Dataset content
== Segment start ==

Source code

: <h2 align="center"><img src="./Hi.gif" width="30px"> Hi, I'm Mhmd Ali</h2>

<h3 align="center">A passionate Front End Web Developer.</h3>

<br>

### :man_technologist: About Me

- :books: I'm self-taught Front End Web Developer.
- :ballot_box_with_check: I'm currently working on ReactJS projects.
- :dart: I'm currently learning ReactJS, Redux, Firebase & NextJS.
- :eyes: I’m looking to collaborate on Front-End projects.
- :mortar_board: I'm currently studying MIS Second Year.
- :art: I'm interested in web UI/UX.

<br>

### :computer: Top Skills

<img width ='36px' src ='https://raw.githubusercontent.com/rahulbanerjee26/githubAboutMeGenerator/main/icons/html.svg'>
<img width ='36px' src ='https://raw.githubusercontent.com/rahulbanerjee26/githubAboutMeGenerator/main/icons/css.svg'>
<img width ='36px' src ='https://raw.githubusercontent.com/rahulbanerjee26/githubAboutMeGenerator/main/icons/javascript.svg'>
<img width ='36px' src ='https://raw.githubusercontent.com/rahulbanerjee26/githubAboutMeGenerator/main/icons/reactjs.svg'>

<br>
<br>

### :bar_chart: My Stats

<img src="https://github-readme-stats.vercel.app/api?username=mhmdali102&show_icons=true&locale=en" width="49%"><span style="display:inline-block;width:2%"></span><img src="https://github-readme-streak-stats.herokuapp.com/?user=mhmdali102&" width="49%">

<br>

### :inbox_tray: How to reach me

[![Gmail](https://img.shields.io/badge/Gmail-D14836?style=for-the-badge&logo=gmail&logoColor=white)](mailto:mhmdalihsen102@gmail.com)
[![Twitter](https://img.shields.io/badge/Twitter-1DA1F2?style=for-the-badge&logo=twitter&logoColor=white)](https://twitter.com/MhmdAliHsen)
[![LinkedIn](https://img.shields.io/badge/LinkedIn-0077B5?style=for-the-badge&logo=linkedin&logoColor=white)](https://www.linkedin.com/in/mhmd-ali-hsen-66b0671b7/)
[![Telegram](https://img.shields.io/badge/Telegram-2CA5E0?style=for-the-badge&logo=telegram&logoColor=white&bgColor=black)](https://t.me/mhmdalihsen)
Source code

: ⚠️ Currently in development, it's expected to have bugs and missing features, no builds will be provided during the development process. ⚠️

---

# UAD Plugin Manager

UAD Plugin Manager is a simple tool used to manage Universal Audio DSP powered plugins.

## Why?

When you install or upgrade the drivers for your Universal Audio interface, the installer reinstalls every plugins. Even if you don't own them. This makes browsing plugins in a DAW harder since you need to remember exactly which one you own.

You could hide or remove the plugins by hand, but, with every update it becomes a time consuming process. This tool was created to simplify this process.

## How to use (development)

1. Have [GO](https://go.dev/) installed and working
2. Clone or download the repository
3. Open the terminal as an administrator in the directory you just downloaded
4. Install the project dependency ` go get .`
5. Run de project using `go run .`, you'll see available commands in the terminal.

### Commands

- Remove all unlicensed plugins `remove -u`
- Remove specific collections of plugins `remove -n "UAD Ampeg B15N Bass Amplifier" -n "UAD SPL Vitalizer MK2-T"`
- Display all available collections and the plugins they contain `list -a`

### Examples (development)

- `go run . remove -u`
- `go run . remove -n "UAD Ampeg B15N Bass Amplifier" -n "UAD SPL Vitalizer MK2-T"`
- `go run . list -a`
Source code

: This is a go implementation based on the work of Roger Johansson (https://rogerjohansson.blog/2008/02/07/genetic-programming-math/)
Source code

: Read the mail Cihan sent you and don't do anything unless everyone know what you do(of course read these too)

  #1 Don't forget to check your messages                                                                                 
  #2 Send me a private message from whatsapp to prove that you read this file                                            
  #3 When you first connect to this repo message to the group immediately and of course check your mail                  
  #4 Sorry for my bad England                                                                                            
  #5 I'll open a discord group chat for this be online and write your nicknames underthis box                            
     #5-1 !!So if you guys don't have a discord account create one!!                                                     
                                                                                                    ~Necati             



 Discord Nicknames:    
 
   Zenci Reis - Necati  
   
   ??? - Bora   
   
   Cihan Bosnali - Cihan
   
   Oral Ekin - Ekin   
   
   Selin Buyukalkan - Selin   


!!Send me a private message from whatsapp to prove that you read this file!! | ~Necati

== Segment end ==

Task
Search the entries for "Developer" and copy each matching line.

Answer to this exercise
<h3 align="center">A passionate Front End Web Developer.</h3>
- :books: I'm self-taught Front End Web Developer.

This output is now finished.